Bag End: The Fellowship of the Sales Final Projectpresent

Bag End: The Fellowship of the Sales Demo Video
One Data Pipeline to Rule Them All.
Bag End: Fellowship of Sales is a data pipeline designed to extract, transform, and load sales data efficiently. It retrieves raw data from PostgreSQL, processes it into a structured warehouse format using Pandas and PyArrow, and stores it in S3 for downstream analytics. Built with AWS Lambda, Step Functions, and SQLAlchemy, it ensures scalable, automated data processing while handling schema changes, empty extracts, and optimized indexing at the load stage.
The Team
Nicole Rutherford
Bonnie Packer
Beth Dunstan
Pieter van den Broek
Luke Guantlett
Technologies

Cloud & Infrastructure: AWS Lambda – Serverless computing to extract, transform, and load (ETL) data efficiently without managing infrastructure. AWS S3 – Cloud storage for raw and processed sales data, allowing scalable and cost-effective data management. AWS Step Functions – Orchestrates the ETL pipeline, ensuring a smooth workflow between Lambda functions. AWS CloudWatch – Logs and monitors the pipeline, alerting us to errors and performance issues. AWS SNS – Sends notifications for critical failures in the pipeline. Database & Querying PostgreSQL – Reliable, SQL-based database storing structured data from sales transactions. SQLAlchemy (pg8000 driver) – ORM and database toolkit for interacting with PostgreSQL in a Pythonic way. Data Processing & Format Pandas & PyArrow – Used in the transformation Lambda to efficiently handle and convert data to Parquet. Parquet Format – Optimized for analytics, reducing storage costs and improving query speed. Testing & Development Moto (mock_aws) – Mocks AWS services like S3 and SNS for unit testing without incurring AWS costs. Pytest – Structured and modular testing for each part of the pipeline. Unittest.mock – Used to replace database connections and AWS services with controlled mock objects.

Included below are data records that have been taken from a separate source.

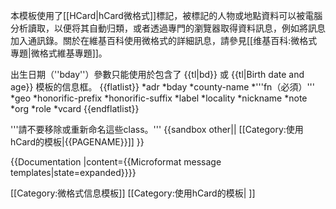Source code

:本模板使用了[[HCard|hCard微格式]]標記，被標記的人物或地點資料可以被電腦分析讀取，以便将其自動归類，或者透過專門的瀏覽器取得資料訊息，例如將訊息加入通訊錄。關於在維基百科使用微格式的詳細訊息，請參見[[维基百科:微格式專題|微格式維基專題]]。

出生日期（''bday''）參數只能使用於包含了 {{tl|bd}} 或 {{tl|Birth date and age}} 模板的信息框。
{{flatlist}}
*adr
*bday
*county-name
*'''fn（必須）'''
*geo 
*honorific-prefix
*honorific-suffix
*label
*locality
*nickname
*note
*org
*role
*vcard
{{endflatlist}}

'''請不要移除或重新命名這些class。'''
<includeonly>{{sandbox other||
[[Category:使用hCard的模板|{{PAGENAME}}]]
}}</includeonly><noinclude>

{{Documentation |content={{Microformat message templates|state=expanded}}}}

[[Category:微格式信息模板]]
[[Category:使用hCard的模板| ]]
</noinclude>
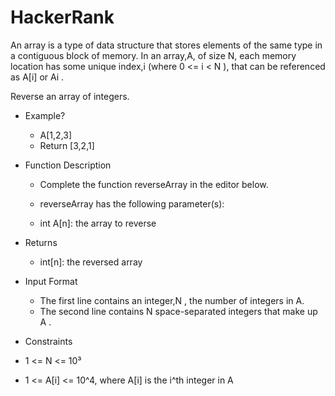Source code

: # HackerRank

An array is a type of data structure that stores elements of the same type in a contiguous block of memory. In an array,A, of size N, each memory location has some unique index,i (where 0 <= i < N ), that can be referenced as A[i] or Ai .

Reverse an array of integers.

- Example?
  - A[1,2,3]
  - Return [3,2,1]

- Function Description

  - Complete the function reverseArray in the editor below.

  - reverseArray has the following parameter(s):

  - int A[n]: the array to reverse

- Returns
  - int[n]: the reversed array

- Input Format

  - The first line contains an integer,N , the number of integers in A.
  - The second line contains N space-separated integers that make up A .

 - Constraints
  - 1 <= N <= 10³ 
  - 1 <= A[i] <= 10^4, where A[i] is the i^th integer in A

We needed a reliable and flexible way to interact with our PostgreSQL database from AWS Lambda. SQLAlchemy was chosen because:
- Abstraction & Maintainability – It allows us to write database queries in a Pythonic way while keeping our code modular.
- Safe Query Handling – Using bound parameters (e.g., WHERE created_at > :last_extract_time) prevents SQL injection.
- Flexibility – We can write both raw SQL queries and ORM-based models if needed.
- Works with pg8000 – Since AWS Lambda has issues with some PostgreSQL drivers (like psycopg2 due to compiled dependencies), pg8000 is pure Python and lightweight, making it a better fit.
Alternative Considered: Using raw SQL with pg8000 alone – but SQLAlchemy improves readability, safety, and maintainability.
When transforming and storing data, we needed a format that is optimized for analytics and efficiently handles large datasets. PyArrow was chosen because: - Parquet Support – It natively supports Parquet, which is an optimal format for our data warehouse.
- High Performance – It’s faster than Pandas for processing large tables (columnar memory layout).
- Efficient Storage – Parquet is compressed and columnar, making it faster to read in analytics workloads.
- AWS-Compatible – Amazon Athena, Redshift, and other services prefer Parquet over JSON/CSV for querying.
Alternative Considered: CSV or JSON – But they are slower, take up more space, and are inefficient for analytical queries.
When transforming raw sales data, we needed a tool to clean, manipulate, and structure the data before writing it to S3. Pandas was chosen because: - DataFrame Operations – Easy filtering, grouping, and type conversion.
- Integrates with PyArrow – Allows seamless conversion to Parquet.
- Handles Missing Data – Pandas is great for dealing with nulls and inconsistencies in the source data.
- Well-Supported – A widely-used industry standard for Python data processing.
Alternative Considered: Dask (for parallel processing) – But our dataset is small enough that Pandas + PyArrow works efficiently.
Why This Combination?
SQLAlchemy + pg8000 → Safely fetch data from PostgreSQL
Pandas → Clean, transform, and prepare structured data
PyArrow → Convert data efficiently and save as Parquet
This stack ensures our pipeline is fast, scalable, and cost-effective while avoiding unnecessary complexity.
Challenges Faced
Challenges We Overcame:
- Pandas Size Limitation – Our Lambda function exceeded the AWS package size limit when including Pandas, so we switched to using AWS Managed Layers to keep deployments lightweight.
- Indexing in the Transform Step – Initially, we tried indexing columns in our Transform Lambda, but this made data retrieval from S3 too complex and increased processing time in the Load step. We simplified this by moving indexing to the Load function instead.
- Handling Empty Files – Our Extract function initially assumed that every table would always have new data, but in reality, updates happen randomly per table. We had to adapt our code to handle cases where some or all tables had no new data, ensuring empty files were still created as expected.